November is on track to be the best month in more than 6 years for emerging countries

For most of the past 14 years, assets in lower-income countries underperformed their US counterparts as, along with a strong dollar, most of the US monetary stimulus FED flowed to the Wall Street markets.

This narrative, however, began to change this month.

Major investment banks, including Morgan Stanley and JPMorgan anticipate that the dollar has peaked and weakened over the next year, benefiting emerging markets in the process. and providing more room for the recovery of currencies such as the yen and the euro.
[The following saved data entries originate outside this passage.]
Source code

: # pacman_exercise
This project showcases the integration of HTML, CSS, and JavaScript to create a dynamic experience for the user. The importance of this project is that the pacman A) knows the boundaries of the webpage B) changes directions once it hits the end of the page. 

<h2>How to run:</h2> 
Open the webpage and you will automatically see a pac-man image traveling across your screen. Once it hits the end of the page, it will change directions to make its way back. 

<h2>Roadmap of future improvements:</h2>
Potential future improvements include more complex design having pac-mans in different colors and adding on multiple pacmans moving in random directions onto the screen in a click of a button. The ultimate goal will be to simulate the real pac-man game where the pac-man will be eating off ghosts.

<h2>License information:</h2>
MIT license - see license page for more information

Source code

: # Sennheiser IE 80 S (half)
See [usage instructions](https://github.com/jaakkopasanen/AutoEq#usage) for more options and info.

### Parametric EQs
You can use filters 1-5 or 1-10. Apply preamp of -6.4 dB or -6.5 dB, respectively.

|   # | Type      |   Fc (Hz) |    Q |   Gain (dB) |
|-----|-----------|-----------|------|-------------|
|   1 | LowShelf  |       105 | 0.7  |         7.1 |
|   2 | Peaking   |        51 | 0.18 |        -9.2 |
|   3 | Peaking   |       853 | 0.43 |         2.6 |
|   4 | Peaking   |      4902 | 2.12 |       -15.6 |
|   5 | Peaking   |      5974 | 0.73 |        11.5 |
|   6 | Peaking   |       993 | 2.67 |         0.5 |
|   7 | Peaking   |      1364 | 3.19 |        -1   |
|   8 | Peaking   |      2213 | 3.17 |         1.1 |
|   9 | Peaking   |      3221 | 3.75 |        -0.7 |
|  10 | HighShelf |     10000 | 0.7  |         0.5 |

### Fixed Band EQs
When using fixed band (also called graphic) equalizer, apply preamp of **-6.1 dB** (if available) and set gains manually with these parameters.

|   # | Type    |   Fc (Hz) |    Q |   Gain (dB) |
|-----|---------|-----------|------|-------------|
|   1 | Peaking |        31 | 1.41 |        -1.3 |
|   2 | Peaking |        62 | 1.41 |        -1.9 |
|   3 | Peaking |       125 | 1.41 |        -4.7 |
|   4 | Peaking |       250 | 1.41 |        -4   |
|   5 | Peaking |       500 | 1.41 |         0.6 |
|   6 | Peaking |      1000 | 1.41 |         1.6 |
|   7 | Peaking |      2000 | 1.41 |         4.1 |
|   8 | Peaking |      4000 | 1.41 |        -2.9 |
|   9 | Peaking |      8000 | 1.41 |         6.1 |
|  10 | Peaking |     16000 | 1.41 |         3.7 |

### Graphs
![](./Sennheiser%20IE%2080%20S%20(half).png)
Similarly, a weaker dollar will help reduce imported inflation, ease the cost of food imports in lower-income countries, and reduce debt problems for countries with dollar holdings.

“We see room for a recovery in emerging markets,” Morgan Stanley said in a 2023 strategy outlook paper, adding: “First, we expect to see weakening dollar conditions, which is always a starting point.” that help”.

They also projected that “global growth will recover from its lowest point in the first quarter until the end of the year and will be led by emerging economies.”

The MSCI Emerging Markets Index, which tracks 24 emerging countries with 1,386 components, has risen 12% so far this month, the biggest gain since March 2016, twice the pace of its European counterpart and five times the gains of the S&P 500.

The relationship between emerging and US assets jumped to 9.5% this monththe highest range since May 2009.

“New cycles bring new leadership and after the longest bearish period for the emerging market, we see a strong recovery in their prices in 2023,” they projected from Morgan Stanley.

In the same way, emerging currencies appreciated 3.1%, in their best performance since March 2016.

Another reason for the increases is the monetary policy of the central banks of these countries.

Several emerging countries such as Brazil and Hungary raised their interest rates proactively -before in the core countries- leading to real interest rates returning higher than those of developed countries, if measured cumulatively, favoring activities of the call “carry trade” in these markets.

Lastly, emerging market bonds also outperformed US bonds in November, with gains not seen since 2016, reversing a year of heavy losses for dollar- and local-currency-denominated bonds.